Do any lines in the data below contain "círculo"? If so, copy every one of them.

******************************

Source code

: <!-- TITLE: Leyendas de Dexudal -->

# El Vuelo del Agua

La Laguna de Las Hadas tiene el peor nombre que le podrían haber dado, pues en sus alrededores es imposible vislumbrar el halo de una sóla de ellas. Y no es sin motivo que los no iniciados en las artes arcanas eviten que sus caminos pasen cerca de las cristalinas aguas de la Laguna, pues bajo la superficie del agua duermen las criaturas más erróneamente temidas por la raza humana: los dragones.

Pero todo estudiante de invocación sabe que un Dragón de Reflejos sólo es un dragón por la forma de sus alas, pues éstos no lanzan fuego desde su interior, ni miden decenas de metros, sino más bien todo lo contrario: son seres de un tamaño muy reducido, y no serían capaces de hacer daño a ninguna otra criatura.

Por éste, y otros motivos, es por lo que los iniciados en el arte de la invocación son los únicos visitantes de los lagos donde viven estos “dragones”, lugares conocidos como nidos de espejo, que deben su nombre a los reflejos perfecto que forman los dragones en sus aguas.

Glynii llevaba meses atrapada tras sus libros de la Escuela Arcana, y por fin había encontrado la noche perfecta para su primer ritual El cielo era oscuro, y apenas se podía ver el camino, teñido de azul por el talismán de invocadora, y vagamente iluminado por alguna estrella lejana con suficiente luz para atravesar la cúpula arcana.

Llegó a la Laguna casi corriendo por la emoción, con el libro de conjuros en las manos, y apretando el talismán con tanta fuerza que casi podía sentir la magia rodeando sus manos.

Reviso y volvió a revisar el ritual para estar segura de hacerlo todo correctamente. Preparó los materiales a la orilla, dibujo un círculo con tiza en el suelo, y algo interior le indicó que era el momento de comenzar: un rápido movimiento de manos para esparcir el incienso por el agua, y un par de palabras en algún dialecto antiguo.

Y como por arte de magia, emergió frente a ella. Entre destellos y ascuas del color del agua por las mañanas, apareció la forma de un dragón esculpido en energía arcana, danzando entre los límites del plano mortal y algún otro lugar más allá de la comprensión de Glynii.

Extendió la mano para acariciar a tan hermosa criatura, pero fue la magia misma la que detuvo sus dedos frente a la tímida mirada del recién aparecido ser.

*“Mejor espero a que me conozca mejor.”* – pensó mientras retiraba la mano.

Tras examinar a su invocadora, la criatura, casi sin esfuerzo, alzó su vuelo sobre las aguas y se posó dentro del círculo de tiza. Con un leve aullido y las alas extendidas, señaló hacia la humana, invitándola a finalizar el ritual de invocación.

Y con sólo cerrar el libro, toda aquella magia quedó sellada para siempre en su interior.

******************************

▶ **Solution**
Reviso y volvió a revisar el ritual para estar segura de hacerlo todo correctamente. Preparó los materiales a la orilla, dibujo un círculo con tiza en el suelo, y algo interior le indicó que era el momento de comenzar: un rápido movimiento de manos para esparcir el incienso por el agua, y un par de palabras en algún dialecto antiguo.
Tras examinar a su invocadora, la criatura, casi sin esfuerzo, alzó su vuelo sobre las aguas y se posó dentro del círculo de tiza. Con un leve aullido y las alas extendidas, señaló hacia la humana, invitándola a finalizar el ritual de invocación.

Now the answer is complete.